Forgive me if I speak out of turn....
Isn't the Kenpo as Mr Parker taught it supposed to be the beginning of a personal journey and path for growth in mind body and spirit? If so, then why does everyone not just respect the path others have chosen and follow or create thier own without all of the bad thoughts and feelings?

I am only a yellow belt.....so maybe I haven't learned enough ......

I am interested in your thoughts...


With respect

Beau


----------



## Old Fat Kenpoka (Nov 4, 2003)

Beau:  Unfortunately, Mr. Parker died 13 years ago.  Kenpoists often disagree on the best way to do Kenpo, what direction to take Kenpo in the future, who are the best leaders for Kenpo.  Many even disagree on what Mr. Parker would have said, done, or thought about a particular issue.  Kenpoists are only human and as such have the same flaws as everyone else.


----------



## pete (Nov 4, 2003)

> why does everyone not just respect the path others have chosen and follow or create thier own



money, power, self-importance... take your pick


----------



## CoolKempoDude (Nov 4, 2003)

> _Originally posted by pete _
> *money, power, self-importance... take your pick *



they are the root of all evils


----------



## Michael Billings (Nov 4, 2003)

... it existed long, long ago ...  and grew while Mr. Parker was alive.  Why should it have changed since?

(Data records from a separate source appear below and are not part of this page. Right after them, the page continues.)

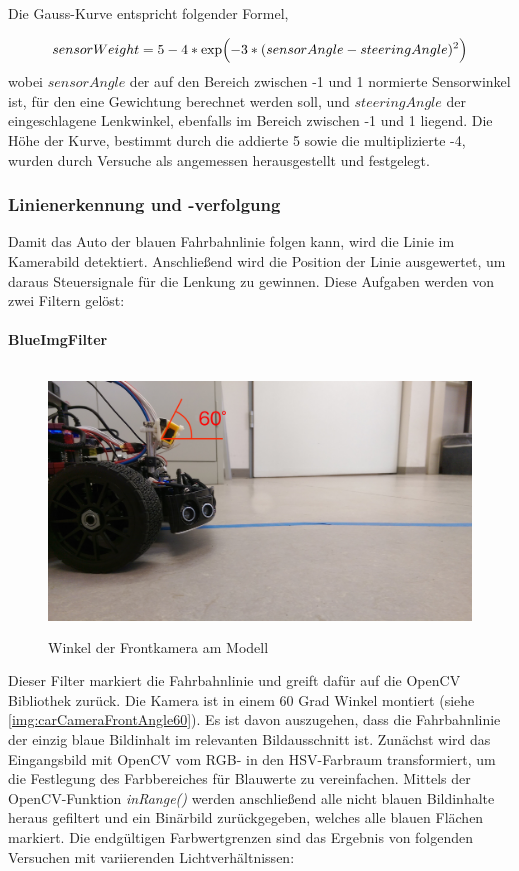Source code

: \documentclass[12pt, a4paper]{scrartcl}
\begin{document}
Die Gauss-Kurve entspricht folgender Formel,

\begin{equation}\label{eq:gaussian-weighted-dist}
sensorWeight= 5 - 4 * \exp\Bigl({-3 * (sensorAngle - steeringAngle)^2}\Bigr)
\end{equation}
wobei $sensorAngle$ der auf den Bereich zwischen -1 und 1 normierte Sensorwinkel ist, für den eine Gewichtung berechnet werden soll, und $steeringAngle$ der eingeschlagene Lenkwinkel, ebenfalls im Bereich zwischen -1 und 1 liegend. Die Höhe der Kurve, bestimmt durch die addierte 5 sowie die multiplizierte -4, wurden durch Versuche als angemessen herausgestellt und festgelegt.


\clearpage

\subsubsection{Linienerkennung und -verfolgung}
Damit das Auto der blauen Fahrbahnlinie folgen kann, wird die Linie im Kamerabild detektiert. Anschließend wird die Position der Linie ausgewertet, um daraus Steuersignale für die Lenkung zu gewinnen. Diese Aufgaben werden von zwei Filtern gelöst:

\paragraph{BlueImgFilter}
\begin{figure}[h]
	\centering
	\includegraphics[width=\textwidth, height=7cm, keepaspectratio]{Bilder/carCameraFrontAngle60.jpg}
	\caption{Winkel der Frontkamera am Modell}
	\label{img:carCameraFrontAngle60}
\end{figure}

Dieser Filter markiert die Fahrbahnlinie und greift dafür auf die OpenCV Bibliothek zurück. Die Kamera ist in einem 60 Grad Winkel montiert (siehe \autoref{img:carCameraFrontAngle60}). Es ist davon auszugehen, dass die Fahrbahnlinie der einzig blaue Bildinhalt im relevanten Bildausschnitt ist. Zunächst wird das Eingangsbild mit OpenCV vom RGB- in den HSV-Farbraum transformiert, um die Festlegung des Farbbereiches für Blauwerte zu vereinfachen. Mittels der OpenCV-Funktion \emph{inRange()} werden anschließend alle nicht blauen Bildinhalte heraus gefiltert und ein Binärbild zurückgegeben, welches alle blauen Flächen markiert. Die endgültigen Farbwertgrenzen sind das Ergebnis von folgenden Versuchen mit variierenden Lichtverhältnissen:
\end{document}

In a PerfectKenpoWorld we would:

A.  All be tolerant of each other; or
B.  All be training the same material in the same way; or
C.  Something else.

-Michael


----------



## Goldendragon7 (Nov 5, 2003)

> _Orig posted by Michael Billings _*
> In a PerfectKenpoWorld we would:
> 
> A.  All be tolerant of each other; or
> ...



Either.......

Know of ...

Know ...

& Understand

:asian:


----------